Data excerpts
· · ·

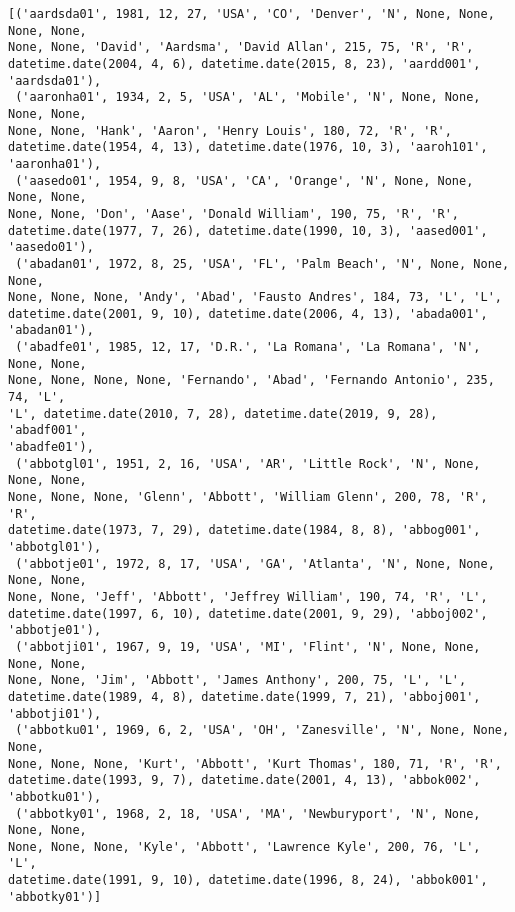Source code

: \documentclass[11pt]{article}
\makeatletter
\newcommand{\boxspacing}{\kern\kvtcb@left@rule\kern\kvtcb@boxsep}
\newcommand{\prompt}[4]{
        {\ttfamily\llap{{\color{#2}[#3]:\hspace{3pt}#4}}\vspace{-\baselineskip}}
    }
\makeatother
\begin{document}
            \begin{tcolorbox}[breakable, size=fbox, boxrule=.5pt, pad at break*=1mm, opacityfill=0]
\prompt{Out}{outcolor}{7}{\boxspacing}
\begin{Verbatim}[commandchars=\\\{\}]
[('aardsda01', 1981, 12, 27, 'USA', 'CO', 'Denver', 'N', None, None, None, None,
None, None, 'David', 'Aardsma', 'David Allan', 215, 75, 'R', 'R',
datetime.date(2004, 4, 6), datetime.date(2015, 8, 23), 'aardd001', 'aardsda01'),
 ('aaronha01', 1934, 2, 5, 'USA', 'AL', 'Mobile', 'N', None, None, None, None,
None, None, 'Hank', 'Aaron', 'Henry Louis', 180, 72, 'R', 'R',
datetime.date(1954, 4, 13), datetime.date(1976, 10, 3), 'aaroh101',
'aaronha01'),
 ('aasedo01', 1954, 9, 8, 'USA', 'CA', 'Orange', 'N', None, None, None, None,
None, None, 'Don', 'Aase', 'Donald William', 190, 75, 'R', 'R',
datetime.date(1977, 7, 26), datetime.date(1990, 10, 3), 'aased001', 'aasedo01'),
 ('abadan01', 1972, 8, 25, 'USA', 'FL', 'Palm Beach', 'N', None, None, None,
None, None, None, 'Andy', 'Abad', 'Fausto Andres', 184, 73, 'L', 'L',
datetime.date(2001, 9, 10), datetime.date(2006, 4, 13), 'abada001', 'abadan01'),
 ('abadfe01', 1985, 12, 17, 'D.R.', 'La Romana', 'La Romana', 'N', None, None,
None, None, None, None, 'Fernando', 'Abad', 'Fernando Antonio', 235, 74, 'L',
'L', datetime.date(2010, 7, 28), datetime.date(2019, 9, 28), 'abadf001',
'abadfe01'),
 ('abbotgl01', 1951, 2, 16, 'USA', 'AR', 'Little Rock', 'N', None, None, None,
None, None, None, 'Glenn', 'Abbott', 'William Glenn', 200, 78, 'R', 'R',
datetime.date(1973, 7, 29), datetime.date(1984, 8, 8), 'abbog001', 'abbotgl01'),
 ('abbotje01', 1972, 8, 17, 'USA', 'GA', 'Atlanta', 'N', None, None, None, None,
None, None, 'Jeff', 'Abbott', 'Jeffrey William', 190, 74, 'R', 'L',
datetime.date(1997, 6, 10), datetime.date(2001, 9, 29), 'abboj002',
'abbotje01'),
 ('abbotji01', 1967, 9, 19, 'USA', 'MI', 'Flint', 'N', None, None, None, None,
None, None, 'Jim', 'Abbott', 'James Anthony', 200, 75, 'L', 'L',
datetime.date(1989, 4, 8), datetime.date(1999, 7, 21), 'abboj001', 'abbotji01'),
 ('abbotku01', 1969, 6, 2, 'USA', 'OH', 'Zanesville', 'N', None, None, None,
None, None, None, 'Kurt', 'Abbott', 'Kurt Thomas', 180, 71, 'R', 'R',
datetime.date(1993, 9, 7), datetime.date(2001, 4, 13), 'abbok002', 'abbotku01'),
 ('abbotky01', 1968, 2, 18, 'USA', 'MA', 'Newburyport', 'N', None, None, None,
None, None, None, 'Kyle', 'Abbott', 'Lawrence Kyle', 200, 76, 'L', 'L',
datetime.date(1991, 9, 10), datetime.date(1996, 8, 24), 'abbok001',
'abbotky01')]
\end{Verbatim}
\end{tcolorbox}
        
\end{document}
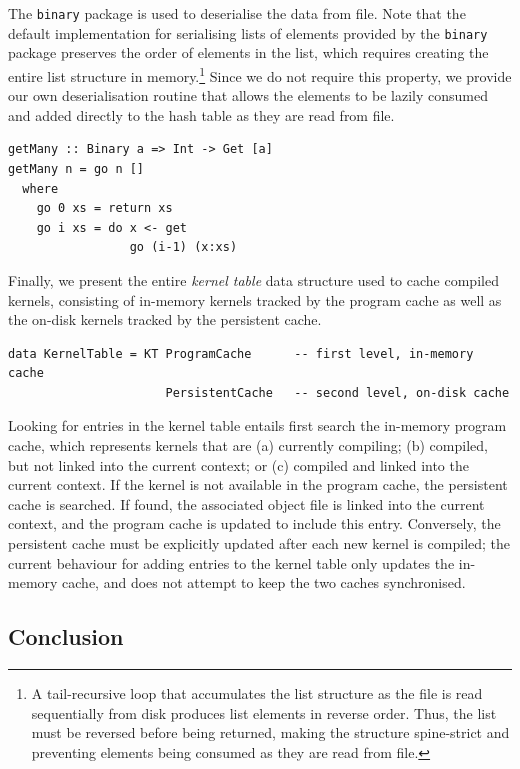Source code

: The \texttt{binary} package is used to deserialise the data from file. Note that
the default implementation for serialising lists of elements provided by the
\texttt{binary} package preserves the order of elements in the list, which
requires creating the entire list structure in memory.\footnote{A tail-recursive
loop that accumulates the list structure as the file is read sequentially from
disk produces list elements in reverse order. Thus, the list must be reversed
before being returned, making the structure spine-strict and preventing elements
being consumed as they are read from file.} Since we do not require this
property, we provide our own deserialisation routine that allows the elements to
be lazily consumed and added directly to the hash table as they are read from
file.

\begin{lstlisting}[style=haskell]
getMany :: Binary a => Int -> Get [a]
getMany n = go n []
  where
    go 0 xs = return xs
    go i xs = do x <- get
                 go (i-1) (x:xs)
\end{lstlisting}

Finally, we present the entire \emph{kernel table} data structure used to cache
compiled kernels, consisting of in-memory kernels tracked by the program cache
as well as the on-disk kernels tracked by the persistent cache.

\begin{lstlisting}[style=haskell]
data KernelTable = KT ProgramCache      -- first level, in-memory cache
                      PersistentCache   -- second level, on-disk cache
\end{lstlisting}

Looking for entries in the kernel table entails first search the in-memory
program cache, which represents kernels that are (a) currently compiling; (b)
compiled, but not linked into the current context; or (c) compiled and linked
into the current context. If the kernel is not available in the program cache,
the persistent cache is searched. If found, the associated object file is linked
into the current context, and the program cache is updated to include this
entry. Conversely, the persistent cache must be explicitly updated after each
new kernel is compiled; the current behaviour for adding entries to the kernel
table only updates the in-memory cache, and does not attempt to keep the two
caches synchronised.


\subsection{Conclusion}

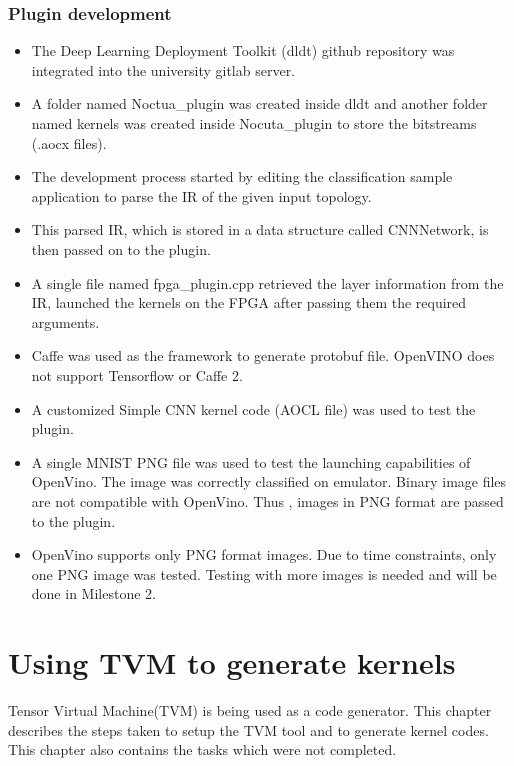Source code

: \documentclass[titlepage]{report}
\begin{document}
\subsection{Plugin development}
\begin{itemize}
\item The Deep Learning Deployment Toolkit (dldt) github repository was integrated into the university gitlab server. 
\item A folder named Noctua\_plugin was created inside dldt and another folder named kernels was created inside Nocuta\_plugin to store the bitstreams (.aocx files).
\item The development process started by editing the classification sample application to parse the IR of the given input topology. 
\item This parsed IR, which is stored in a data structure called CNNNetwork, is then passed on to the plugin. 
\item A single file named fpga\_plugin.cpp retrieved the layer information from the IR, launched the kernels on the FPGA after passing them the required arguments.
\item Caffe was used as the framework to generate protobuf file. OpenVINO does not support Tensorflow or Caffe 2.
\item A customized Simple CNN kernel code (AOCL file) was used to test the plugin.
\item A single MNIST PNG file was used to test the launching capabilities of OpenVino. The image was correctly classified on emulator. Binary image files are not compatible with OpenVino. Thus , images in PNG format are passed to the plugin.
\item OpenVino supports only PNG format images. Due to time constraints, only one PNG image was tested. Testing with more images is needed and will be done in Milestone 2.
 
\end{itemize} 





\chapter{Using TVM to generate kernels}
Tensor Virtual Machine(TVM) is being used as a code generator. This chapter describes the steps taken to setup the TVM tool and to generate kernel codes. This chapter also contains the tasks which were not completed.
\end{document}
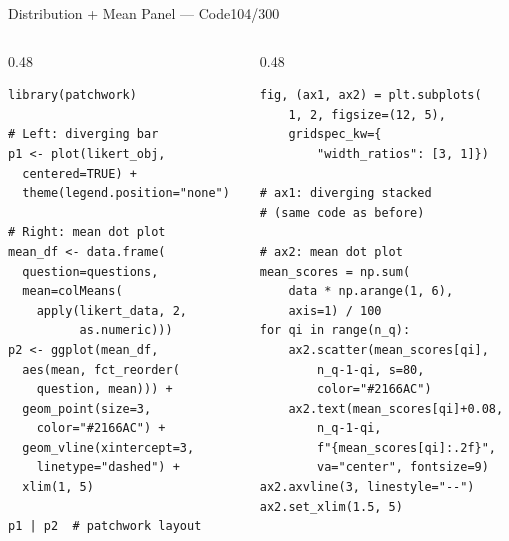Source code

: \documentclass[10pt]{beamer}
\newcommand{\smark}[1]{\hfill{\scriptsize\color{codegray}#1}}
\begin{document}
\begin{frame}[fragile]{Distribution + Mean Panel --- Code}\smark{104/300}
\begin{columns}[T]
\begin{column}{0.48\textwidth}
\begin{lstlisting}[style=Rstyle]
library(patchwork)

# Left: diverging bar
p1 <- plot(likert_obj,
  centered=TRUE) +
  theme(legend.position="none")

# Right: mean dot plot
mean_df <- data.frame(
  question=questions,
  mean=colMeans(
    apply(likert_data, 2,
          as.numeric)))
p2 <- ggplot(mean_df,
  aes(mean, fct_reorder(
    question, mean))) +
  geom_point(size=3,
    color="#2166AC") +
  geom_vline(xintercept=3,
    linetype="dashed") +
  xlim(1, 5)

p1 | p2  # patchwork layout
\end{lstlisting}
\end{column}
\begin{column}{0.48\textwidth}
\begin{lstlisting}[style=Pystyle]
fig, (ax1, ax2) = plt.subplots(
    1, 2, figsize=(12, 5),
    gridspec_kw={
        "width_ratios": [3, 1]})

# ax1: diverging stacked
# (same code as before)

# ax2: mean dot plot
mean_scores = np.sum(
    data * np.arange(1, 6),
    axis=1) / 100
for qi in range(n_q):
    ax2.scatter(mean_scores[qi],
        n_q-1-qi, s=80,
        color="#2166AC")
    ax2.text(mean_scores[qi]+0.08,
        n_q-1-qi,
        f"{mean_scores[qi]:.2f}",
        va="center", fontsize=9)
ax2.axvline(3, linestyle="--")
ax2.set_xlim(1.5, 5)
\end{lstlisting}
\end{column}
\end{columns}
\end{frame}
\end{document}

· · ·

Starting at the line containing "property, we provide" and stopping at the line containing "bitstreams (.aocx files).", output each line exactly as it appears above. Leave out the pictures.

### [Expected answer]
property, we provide our own deserialisation routine that allows the elements to
be lazily consumed and added directly to the hash table as they are read from
file.

\begin{lstlisting}[style=haskell]
getMany :: Binary a => Int -> Get [a]
getMany n = go n []
  where
    go 0 xs = return xs
    go i xs = do x <- get
                 go (i-1) (x:xs)
\end{lstlisting}

Finally, we present the entire \emph{kernel table} data structure used to cache
compiled kernels, consisting of in-memory kernels tracked by the program cache
as well as the on-disk kernels tracked by the persistent cache.

\begin{lstlisting}[style=haskell]
data KernelTable = KT ProgramCache      -- first level, in-memory cache
                      PersistentCache   -- second level, on-disk cache
\end{lstlisting}

Looking for entries in the kernel table entails first search the in-memory
program cache, which represents kernels that are (a) currently compiling; (b)
compiled, but not linked into the current context; or (c) compiled and linked
into the current context. If the kernel is not available in the program cache,
the persistent cache is searched. If found, the associated object file is linked
into the current context, and the program cache is updated to include this
entry. Conversely, the persistent cache must be explicitly updated after each
new kernel is compiled; the current behaviour for adding entries to the kernel
table only updates the in-memory cache, and does not attempt to keep the two
caches synchronised.


\subsection{Conclusion}

Source code

: \documentclass[titlepage]{report}
\begin{document}
\subsection{Plugin development}
\begin{itemize}
\item The Deep Learning Deployment Toolkit (dldt) github repository was integrated into the university gitlab server. 
\item A folder named Noctua\_plugin was created inside dldt and another folder named kernels was created inside Nocuta\_plugin to store the bitstreams (.aocx files).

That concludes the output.